They called it “Periodic Fable” and put it everywhere.
The reaction was volcanic. People screenshotted it, forwarded it, argued in comment sections, and tagged friends. Within weeks, The Ordinary wasn’t just a skincare brand. It was the brand that told an entire industry to its face, “You’re lying.” And millions of customers said, “Finally.”
Berger’s research explains the mechanics. His team analyzed thousands of New York Times articles and found that high-arousal emotions (awe, anger, amusement, excitement) drive sharing. Low-arousal emotions (sadness and contentment) kill it. Sadness actually makes people share less. Angry people act. Amused people forward. Awed people take screenshots.
Here’s what most brands get wrong: they aim for “informative.” Informative is low-arousal.
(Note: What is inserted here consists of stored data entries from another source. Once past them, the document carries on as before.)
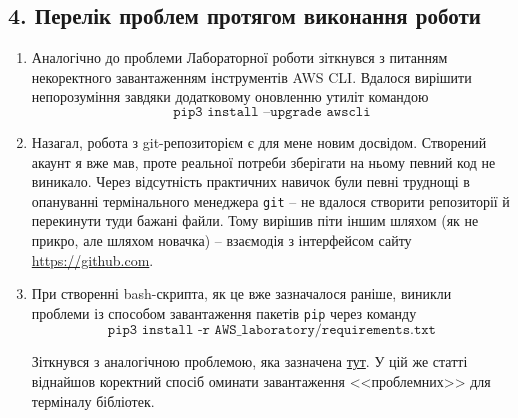 \documentclass[a4paper,14pt]{extarticle} %
\begin{document}
\subsection*{4. Перелік проблем протягом виконання роботи}

\begin{enumerate}
    \item Аналогічно до проблеми Лабораторної роботи  зіткнувся з питанням 
    некоректного завантаженням інструментів AWS CLI. Вдалося вирішити непорозуміння завдяки додатковому
    оновленню утиліт командою
    \[ \texttt{pip3 install --upgrade awscli} \]
    \item Назагал, робота з git-репозиторієм є для мене новим досвідом. Створений акаунт я вже мав, проте 
    реальної потреби зберігати на ньому певний код не виникало. Через відсутність практичних навичок були 
    певні труднощі в опануванні термінального менеджера \texttt{git} -- не вдалося створити репозиторії й 
    перекинути туди бажані файли. Тому вирішив піти іншим шляхом (як не прикро, але шляхом новачка) -- 
    взаємодія з інтерфейсом сайту \url{https://github.com}.
    \item При створенні bash-скрипта, як це вже зазначалося раніше, виникли проблеми із способом завантаження 
    пакетів \texttt{pip} через команду \[ \texttt{pip3 install -r AWS\_laboratory/requirements.txt} \]

    Зіткнувся з аналогічною проблемою, яка зазначена 
    \href{https://stackoverflow.com/questions/44031496/how-to-continue-with-the-instalation-of-the-following-packages-after-an-error}{тут}. 
    У цій же статті віднайшов коректний спосіб оминати завантаження <<проблемних>> для терміналу бібліотек.
\end{enumerate}
\end{document}
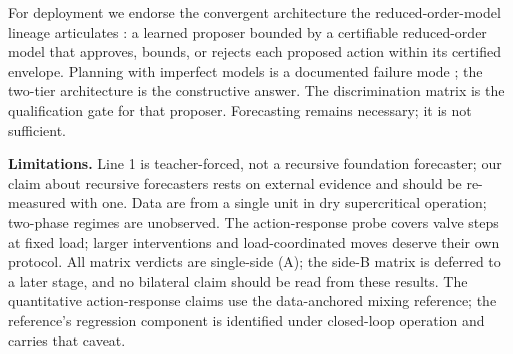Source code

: \documentclass{article}
\begin{document}
For deployment we endorse the convergent architecture the reduced-order-model lineage
articulates \cite{ghosh2026rom, benner2015survey, sha2001simplicity}: a learned
proposer bounded by a certifiable reduced-order model that approves, bounds, or rejects
each proposed action within its certified envelope. Planning with imperfect models is a
documented failure mode \cite{jafferjee2021hallucinating, wang2022doublecheck}; the
two-tier architecture is the constructive answer. The discrimination matrix is the
qualification gate for that proposer. Forecasting remains necessary; it is not
sufficient.

\textbf{Limitations.} Line 1 is teacher-forced, not a recursive foundation forecaster;
our claim about recursive forecasters rests on external evidence
\cite{wan2026forecast} and should be re-measured with one. Data are from a single unit
in dry supercritical operation; two-phase regimes are unobserved. The action-response
probe covers valve steps at fixed load; larger interventions and load-coordinated
moves deserve their own protocol. All matrix verdicts are single-side (A); the
side-B matrix is deferred to a later stage, and no bilateral claim should be read
from these results. The quantitative action-response claims use the data-anchored
mixing reference; the reference's regression component is identified under
closed-loop operation and carries that caveat.



\end{document}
Nobody forwards a fact sheet to a friend. They forward the thing that made them laugh, gasp, or want to start a fight in the comments.
The Ordinary didn’t inform its audience. They ignited them. That’s the difference between content that gets views and content that gets shared.
Before you publish anything, ask: What will someone feel? If the answer is “mildly educated,” kill it. Rewrite it until it triggers awe, amusement, or righteous anger. Humor gets you there fast. Storytelling gets you there deep.


4. Public: If Nobody Can See It, Nobody Can Copy It
Walk into any coffee shop in Brooklyn. Count the glowing Apple logos on the backs of laptops facing you.
Every single one is an ad. Apple didn’t pay for it. The customer paid $1,500 and became a billboard. And this wasn’t an accident. Apple designed the logo to face outward, toward the room. The person typing can’t even see it. Everyone else can.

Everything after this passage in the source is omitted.